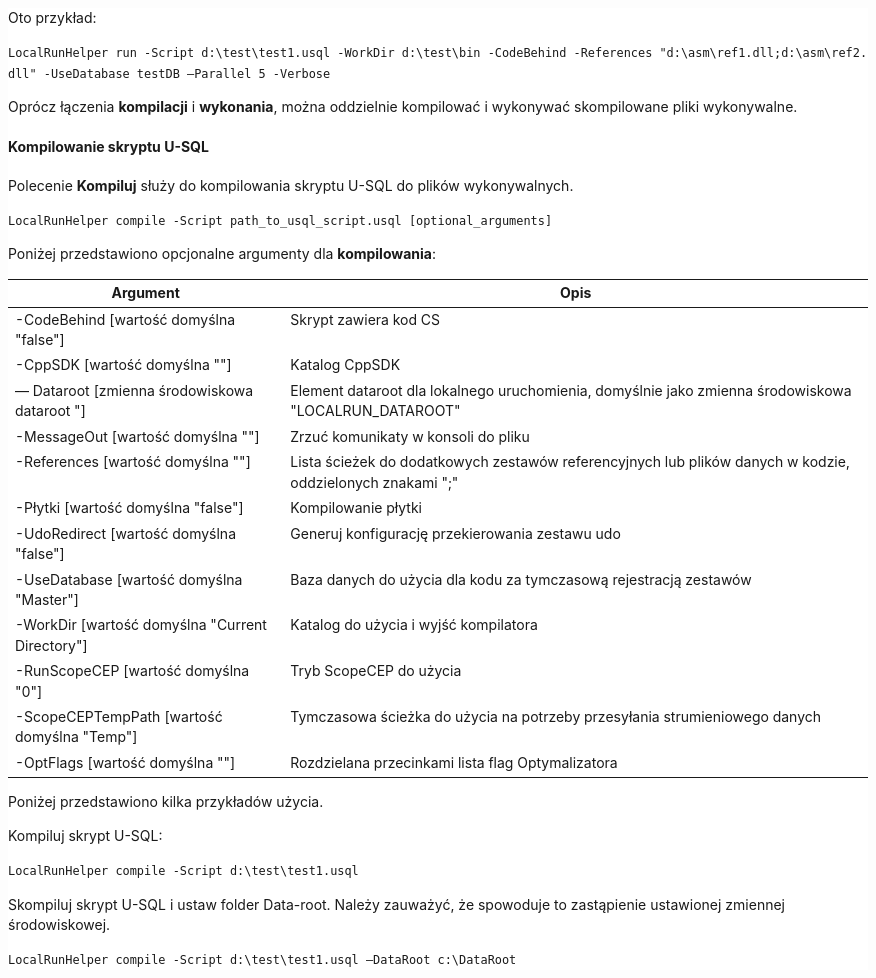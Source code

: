 Oto przykład:

`LocalRunHelper run -Script d:\test\test1.usql -WorkDir d:\test\bin -CodeBehind -References "d:\asm\ref1.dll;d:\asm\ref2.dll" -UseDatabase testDB –Parallel 5 -Verbose`

Oprócz łączenia **kompilacji** i **wykonania**, można oddzielnie kompilować i wykonywać skompilowane pliki wykonywalne.

#### <a name="compile-a-u-sql-script"></a>Kompilowanie skryptu U-SQL

Polecenie **Kompiluj** służy do kompilowania skryptu U-SQL do plików wykonywalnych.

```console
LocalRunHelper compile -Script path_to_usql_script.usql [optional_arguments]
```

Poniżej przedstawiono opcjonalne argumenty dla **kompilowania**:

|Argument|Opis|
|--------|-----------|
| -CodeBehind [wartość domyślna "false"]|Skrypt zawiera kod CS|
| -CppSDK [wartość domyślna ""]|Katalog CppSDK|
| — Dataroot [zmienna środowiskowa dataroot "]|Element dataroot dla lokalnego uruchomienia, domyślnie jako zmienna środowiskowa "LOCALRUN_DATAROOT"|
| -MessageOut [wartość domyślna ""]|Zrzuć komunikaty w konsoli do pliku|
| -References [wartość domyślna ""]|Lista ścieżek do dodatkowych zestawów referencyjnych lub plików danych w kodzie, oddzielonych znakami ";"|
| -Płytki [wartość domyślna "false"]|Kompilowanie płytki|
| -UdoRedirect [wartość domyślna "false"]|Generuj konfigurację przekierowania zestawu udo|
| -UseDatabase [wartość domyślna "Master"]|Baza danych do użycia dla kodu za tymczasową rejestracją zestawów|
| -WorkDir [wartość domyślna "Current Directory"]|Katalog do użycia i wyjść kompilatora|
| -RunScopeCEP [wartość domyślna "0"]|Tryb ScopeCEP do użycia|
| -ScopeCEPTempPath [wartość domyślna "Temp"]|Tymczasowa ścieżka do użycia na potrzeby przesyłania strumieniowego danych|
| -OptFlags [wartość domyślna ""]|Rozdzielana przecinkami lista flag Optymalizatora|

Poniżej przedstawiono kilka przykładów użycia.

Kompiluj skrypt U-SQL:

```console
LocalRunHelper compile -Script d:\test\test1.usql
```

Skompiluj skrypt U-SQL i ustaw folder Data-root. Należy zauważyć, że spowoduje to zastąpienie ustawionej zmiennej środowiskowej.

```console
LocalRunHelper compile -Script d:\test\test1.usql –DataRoot c:\DataRoot
```
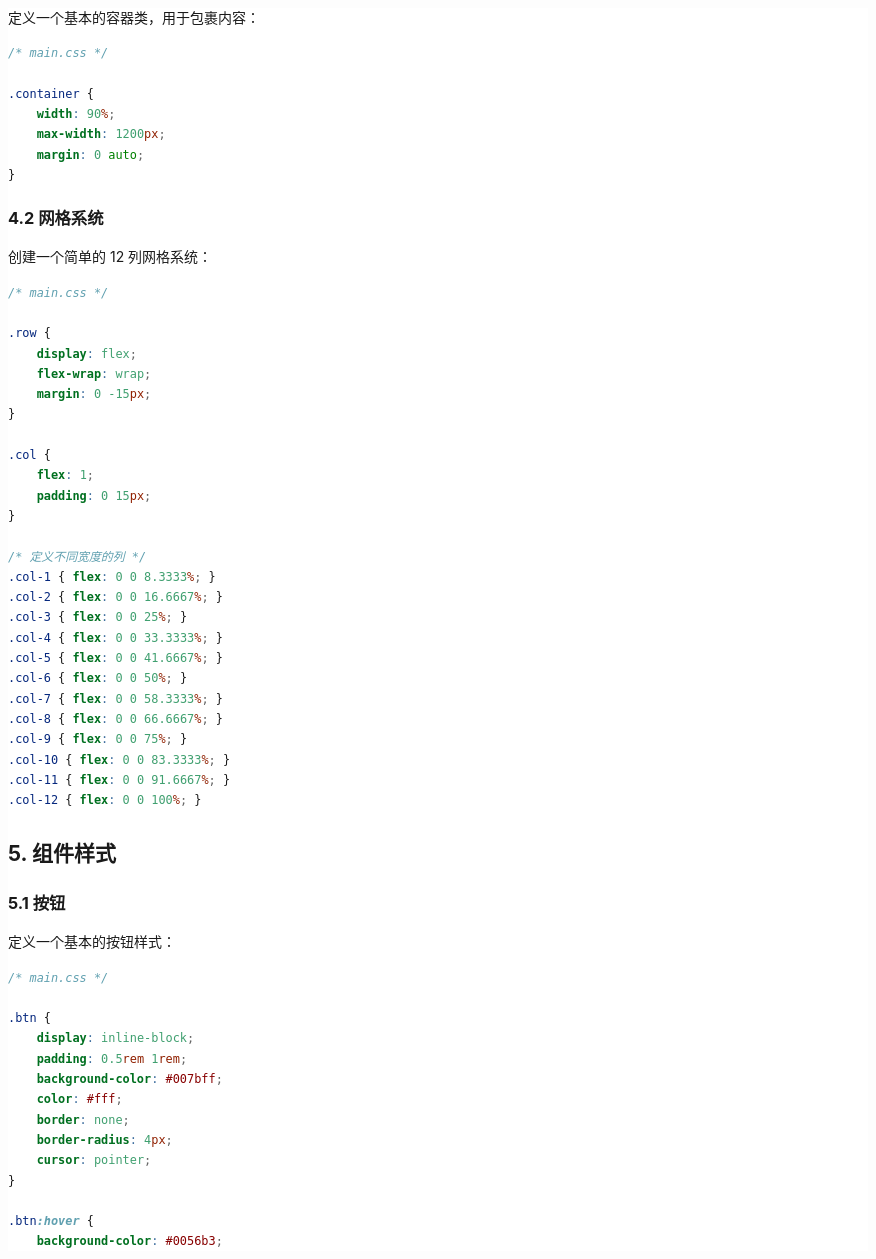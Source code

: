 定义一个基本的容器类，用于包裹内容：

```css
/* main.css */

.container {
    width: 90%;
    max-width: 1200px;
    margin: 0 auto;
}
```

### 4.2 网格系统

创建一个简单的 12 列网格系统：

```css
/* main.css */

.row {
    display: flex;
    flex-wrap: wrap;
    margin: 0 -15px;
}

.col {
    flex: 1;
    padding: 0 15px;
}

/* 定义不同宽度的列 */
.col-1 { flex: 0 0 8.3333%; }
.col-2 { flex: 0 0 16.6667%; }
.col-3 { flex: 0 0 25%; }
.col-4 { flex: 0 0 33.3333%; }
.col-5 { flex: 0 0 41.6667%; }
.col-6 { flex: 0 0 50%; }
.col-7 { flex: 0 0 58.3333%; }
.col-8 { flex: 0 0 66.6667%; }
.col-9 { flex: 0 0 75%; }
.col-10 { flex: 0 0 83.3333%; }
.col-11 { flex: 0 0 91.6667%; }
.col-12 { flex: 0 0 100%; }
```

## 5. 组件样式

### 5.1 按钮

定义一个基本的按钮样式：

```css
/* main.css */

.btn {
    display: inline-block;
    padding: 0.5rem 1rem;
    background-color: #007bff;
    color: #fff;
    border: none;
    border-radius: 4px;
    cursor: pointer;
}

.btn:hover {
    background-color: #0056b3;
```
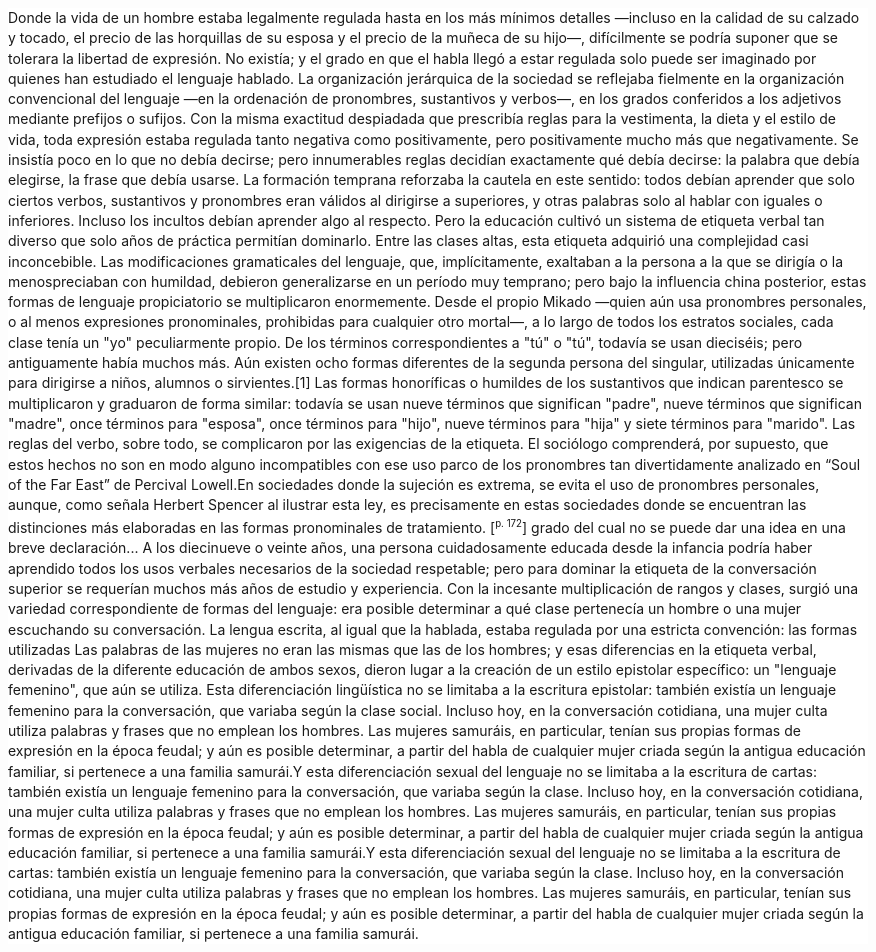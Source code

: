 Donde la vida de un hombre estaba legalmente regulada hasta en los más mínimos detalles —incluso en la calidad de su calzado y tocado, el precio de las horquillas de su esposa y el precio de la muñeca de su hijo—, difícilmente se podría suponer que se tolerara la libertad de expresión. No existía; y el grado en que el habla llegó a estar regulada solo puede ser imaginado por quienes han estudiado el lenguaje hablado. La organización jerárquica de la sociedad se reflejaba fielmente en la organización convencional del lenguaje —en la ordenación de pronombres, sustantivos y verbos—, en los grados conferidos a los adjetivos mediante prefijos o sufijos. Con la misma exactitud despiadada que prescribía reglas para la vestimenta, la dieta y el estilo de vida, toda expresión estaba regulada tanto negativa como positivamente, pero positivamente mucho más que negativamente. Se insistía poco en lo que no debía decirse; pero innumerables reglas decidían exactamente qué debía decirse: la palabra que debía elegirse, la frase que debía usarse. La formación temprana reforzaba la cautela en este sentido: todos debían aprender que solo ciertos verbos, sustantivos y pronombres eran válidos al dirigirse a superiores, y otras palabras solo al hablar con iguales o inferiores. Incluso los incultos debían aprender algo al respecto. Pero la educación cultivó un sistema de etiqueta verbal tan diverso que solo años de práctica permitían dominarlo. Entre las clases altas, esta etiqueta adquirió una complejidad casi inconcebible. Las modificaciones gramaticales del lenguaje, que, implícitamente, exaltaban a la persona a la que se dirigía o la menospreciaban con humildad, debieron generalizarse en un período muy temprano; pero bajo la influencia china posterior, estas formas de lenguaje propiciatorio se multiplicaron enormemente. Desde el propio Mikado —quien aún usa pronombres personales, o al menos expresiones pronominales, prohibidas para cualquier otro mortal—, a lo largo de todos los estratos sociales, cada clase tenía un "yo" peculiarmente propio. De los términos correspondientes a "tú" o "tú", todavía se usan dieciséis; pero antiguamente había muchos más. Aún existen ocho formas diferentes de la segunda persona del singular, utilizadas únicamente para dirigirse a niños, alumnos o sirvientes.\[1\] Las formas honoríficas o humildes de los sustantivos que indican parentesco se multiplicaron y graduaron de forma similar: todavía se usan nueve términos que significan "padre", nueve términos que significan "madre", once términos para "esposa", once términos para "hijo", nueve términos para "hija" y siete términos para "marido". Las reglas del verbo, sobre todo, se complicaron por las exigencias de la etiqueta. El sociólogo comprenderá, por supuesto, que estos hechos no son en modo alguno incompatibles con ese uso parco de los pronombres tan divertidamente analizado en “Soul of the Far East” de Percival Lowell.En sociedades donde la sujeción es extrema, se evita el uso de pronombres personales, aunque, como señala Herbert Spencer al ilustrar esta ley, es precisamente en estas sociedades donde se encuentran las distinciones más elaboradas en las formas pronominales de tratamiento. [<sup><small>p. 172</small></sup>]</span> grado del cual no se puede dar una idea en una breve declaración... A los diecinueve o veinte años, una persona cuidadosamente educada desde la infancia podría haber aprendido todos los usos verbales necesarios de la sociedad respetable; pero para dominar la etiqueta de la conversación superior se requerían muchos más años de estudio y experiencia. Con la incesante multiplicación de rangos y clases, surgió una variedad correspondiente de formas del lenguaje: era posible determinar a qué clase pertenecía un hombre o una mujer escuchando su conversación. La lengua escrita, al igual que la hablada, estaba regulada por una estricta convención: las formas utilizadas Las palabras de las mujeres no eran las mismas que las de los hombres; y esas diferencias en la etiqueta verbal, derivadas de la diferente educación de ambos sexos, dieron lugar a la creación de un estilo epistolar específico: un "lenguaje femenino", que aún se utiliza. Esta diferenciación lingüística no se limitaba a la escritura epistolar: también existía un lenguaje femenino para la conversación, que variaba según la clase social. Incluso hoy, en la conversación cotidiana, una mujer culta utiliza palabras y frases que no emplean los hombres. Las mujeres samuráis, en particular, tenían sus propias formas de expresión en la época feudal; y aún es posible determinar, a partir del habla de cualquier mujer criada según la antigua educación familiar, si pertenece a una familia samurái.Y esta diferenciación sexual del lenguaje no se limitaba a la escritura de cartas: también existía un lenguaje femenino para la conversación, que variaba según la clase. Incluso hoy, en la conversación cotidiana, una mujer culta utiliza palabras y frases que no emplean los hombres. Las mujeres samuráis, en particular, tenían sus propias formas de expresión en la época feudal; y aún es posible determinar, a partir del habla de cualquier mujer criada según la antigua educación familiar, si pertenece a una familia samurái.Y esta diferenciación sexual del lenguaje no se limitaba a la escritura de cartas: también existía un lenguaje femenino para la conversación, que variaba según la clase. Incluso hoy, en la conversación cotidiana, una mujer culta utiliza palabras y frases que no emplean los hombres. Las mujeres samuráis, en particular, tenían sus propias formas de expresión en la época feudal; y aún es posible determinar, a partir del habla de cualquier mujer criada según la antigua educación familiar, si pertenece a una familia samurái.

____

- _Problem_
From the records above, extract exactly and only the lines that begin at the line with "-References [wartość domyślna" and stop after the line with "Poniżej przedstawiono kilka".

- _Answer to this exercise_
| -References [wartość domyślna ""]|Lista ścieżek do dodatkowych zestawów referencyjnych lub plików danych w kodzie, oddzielonych znakami ";"|
| -Płytki [wartość domyślna "false"]|Kompilowanie płytki|
| -UdoRedirect [wartość domyślna "false"]|Generuj konfigurację przekierowania zestawu udo|
| -UseDatabase [wartość domyślna "Master"]|Baza danych do użycia dla kodu za tymczasową rejestracją zestawów|
| -WorkDir [wartość domyślna "Current Directory"]|Katalog do użycia i wyjść kompilatora|
| -RunScopeCEP [wartość domyślna "0"]|Tryb ScopeCEP do użycia|
| -ScopeCEPTempPath [wartość domyślna "Temp"]|Tymczasowa ścieżka do użycia na potrzeby przesyłania strumieniowego danych|
| -OptFlags [wartość domyślna ""]|Rozdzielana przecinkami lista flag Optymalizatora|

Poniżej przedstawiono kilka przykładów użycia.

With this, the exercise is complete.